Case ID: ohio-law-abs_6/html/0507-02.html
Source: Caselaw Access Project
Author: {"author": "VICKERY, J.", "license": "Public Domain", "url": "https://static.case.law/"}
Date Created: 2024-08-24T03:29:51.129683

PICKERING, Admr. v. KOESLING et.
    Ohio Appeals, 8th Dist., Cuyahoga Co.
    No. 8380.
    Decided Mar. 19, 1928.
    Syllabus by Editorial Staff.
    552a. FOSTER CHILDREN — 362a. Decedents’ Estates.
    Foster children can inherit from foster parents, but cannot inherit through them.
    Appeal from Common Pleas.
    Decree for plaintiff.
    F. K. Pickering, Cleveland, for Pickering, Admr.
    Klein, Harris & Diehm and Payer, Minshall, Kareh & Kerr, Cleveland, for Koesling et.
    STATEMENT OF FACTS.
    It seems that the plaintiff, Pickering, was the administrator of the estate of Mathias Hartman, who died intestate, leaving no wife nor children, and Pickering was appointed by the Probate Court of this County as administrator of the estate which amounted to something like $22,000.
    It seems that Mrs. Koesling, having no children of her own, she and her husband adopted two children and that she died before her brother, the decedent Hartman, of whose estate Pickering is administrator. It seems that the decedent left eight first cousins and six children of three deceased first cousins surviving him, who are next of kin and entitled to inherit this property, unless these two foster children of the decedent’s sister are preferred.
    It is claimed by the foster children that under the statute they are nearer in descent to the decedent than the other claimants of this estate, but they admit in open court, that the contestants are relatives entitled to inherit if they are not, but that these claimants are more remote in relationship to the decedent than the two foster children and they base this contention upon the statute, Section 8030 General Code, which provides that foster children are to be deemed and treated as natural children and entitled to all the benefits that natural children would have from the parents. It is claimed in argument that as the law now stands, they can not only inherit from the foster father and mother, but they can inherit through the foster parents.
   VICKERY, J.

Now it must he remembered that the foster mother, the sister of this decedent, died long prior to the decedent’s death and that the foster mother was never seized, either directly or in expectancy of anything that was left by the brother. Of course, if she had natural children, her own children, they would be the nephews and nieces of the brother of the foster mother, but because the statute makes the foster children capable of inheriting from the father and mother, does that make them nieces and nephews of a brother or sister of the foster father or foster mother? We think not. We think thei law is well settled in Ohio, as cited in the case of Quigley v. Mitchell, 41 OS. 375, where the court expressly holds that foster children can inherit from but not through the foster parents. This doctrine was re-affirmed and reasserted in the case of Phillips, Executor, v. McConica, Guardian, 59 OS. 1, but it is argued that since that case was decided the statute has been changed. It has been changed, but we think the change has still made it clear that from all except the foster brothers and sisters they could not inherit from any other relative. Under the law as it now stands, if the foster parents of these claimants had a natural child and the decedent in the instant case had died intestate, the money would have gone to that nephew or niece, the natural child of the decedent’s sister, and had such natural child died after he had inherited that money, then the foster brother and sister could have inherited from him. That is what the change of the statutes means, and that is all it does mean. It does not enlarge the right to inherit through foster parents, except as is mentioned in the statute.

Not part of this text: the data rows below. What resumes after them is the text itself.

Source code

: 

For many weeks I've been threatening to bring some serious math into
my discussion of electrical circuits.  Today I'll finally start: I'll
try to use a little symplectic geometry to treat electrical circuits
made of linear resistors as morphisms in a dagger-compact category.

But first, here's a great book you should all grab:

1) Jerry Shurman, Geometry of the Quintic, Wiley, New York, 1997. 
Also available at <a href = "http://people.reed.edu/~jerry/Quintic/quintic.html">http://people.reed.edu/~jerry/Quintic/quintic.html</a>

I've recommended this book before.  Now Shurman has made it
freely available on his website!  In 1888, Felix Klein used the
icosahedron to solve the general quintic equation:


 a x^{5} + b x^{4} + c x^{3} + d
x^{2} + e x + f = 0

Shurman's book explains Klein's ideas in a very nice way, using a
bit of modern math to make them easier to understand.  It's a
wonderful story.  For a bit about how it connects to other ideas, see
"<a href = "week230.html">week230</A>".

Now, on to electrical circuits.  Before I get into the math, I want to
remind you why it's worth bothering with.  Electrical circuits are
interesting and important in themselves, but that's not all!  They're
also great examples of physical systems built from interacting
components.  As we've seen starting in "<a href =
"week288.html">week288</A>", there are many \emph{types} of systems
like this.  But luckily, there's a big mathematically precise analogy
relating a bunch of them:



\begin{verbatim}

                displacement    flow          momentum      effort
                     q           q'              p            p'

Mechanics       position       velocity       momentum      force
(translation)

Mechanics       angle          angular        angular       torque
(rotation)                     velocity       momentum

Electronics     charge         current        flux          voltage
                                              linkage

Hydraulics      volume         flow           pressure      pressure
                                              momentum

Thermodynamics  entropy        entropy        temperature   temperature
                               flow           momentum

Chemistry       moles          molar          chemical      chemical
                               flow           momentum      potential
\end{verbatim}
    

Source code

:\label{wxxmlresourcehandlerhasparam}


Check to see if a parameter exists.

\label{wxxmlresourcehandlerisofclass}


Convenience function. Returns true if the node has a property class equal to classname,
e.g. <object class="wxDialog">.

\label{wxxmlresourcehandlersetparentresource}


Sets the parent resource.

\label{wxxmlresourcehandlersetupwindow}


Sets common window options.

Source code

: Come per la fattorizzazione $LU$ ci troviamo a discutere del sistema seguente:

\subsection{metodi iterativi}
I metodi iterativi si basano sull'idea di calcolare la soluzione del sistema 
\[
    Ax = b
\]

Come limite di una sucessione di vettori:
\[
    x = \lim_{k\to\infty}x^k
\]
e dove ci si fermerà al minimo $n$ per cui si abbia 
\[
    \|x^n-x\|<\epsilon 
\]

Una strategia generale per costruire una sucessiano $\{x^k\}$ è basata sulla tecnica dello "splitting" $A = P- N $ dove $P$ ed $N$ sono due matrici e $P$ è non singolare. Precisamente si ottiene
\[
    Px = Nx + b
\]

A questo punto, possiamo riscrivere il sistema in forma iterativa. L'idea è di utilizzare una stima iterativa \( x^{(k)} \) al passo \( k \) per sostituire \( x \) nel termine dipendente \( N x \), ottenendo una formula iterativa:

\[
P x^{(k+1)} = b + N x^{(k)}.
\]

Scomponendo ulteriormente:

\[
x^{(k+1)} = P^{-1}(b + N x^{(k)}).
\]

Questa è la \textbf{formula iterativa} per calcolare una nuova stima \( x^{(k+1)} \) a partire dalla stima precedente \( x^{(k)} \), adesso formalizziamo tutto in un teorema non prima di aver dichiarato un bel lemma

To show that they are not the same as natural children: If the foster children had parents that were rich and they died intestate, the foster children, notwithstanding they had been adopted by somebody else and somebody else was liable for their support, would still be the heirs of the natural parents, and nobody would claim, because they were entitled to inherit from their natural parents, that their foster brothers and sisters, children of the foster parents would be entitled to inherit with them from their natural parents. This shows a different relation is existing between them, and the statute was passed to protect, so far as it could protect, the foster children, so that they should be treated like natural children out of the estate of their foster parents who died intestate. They can participate in a division of the foster parents’ estate, for it would be manifestly unjust to deprive them of benefits when they have been regarded as children always, but how that can affect the rights of third persons who had nothing to say about their adoption and' were not responsible for their keep nor entitled to their services in any way, how they could say that could apply to third persons, to outside persons, we do not understand.

We think it is clear and unequivocal that the foster children can inherit from the foster parents, but they cannot inherit through them, and a decree will be entered for the plaintiff, order see journal.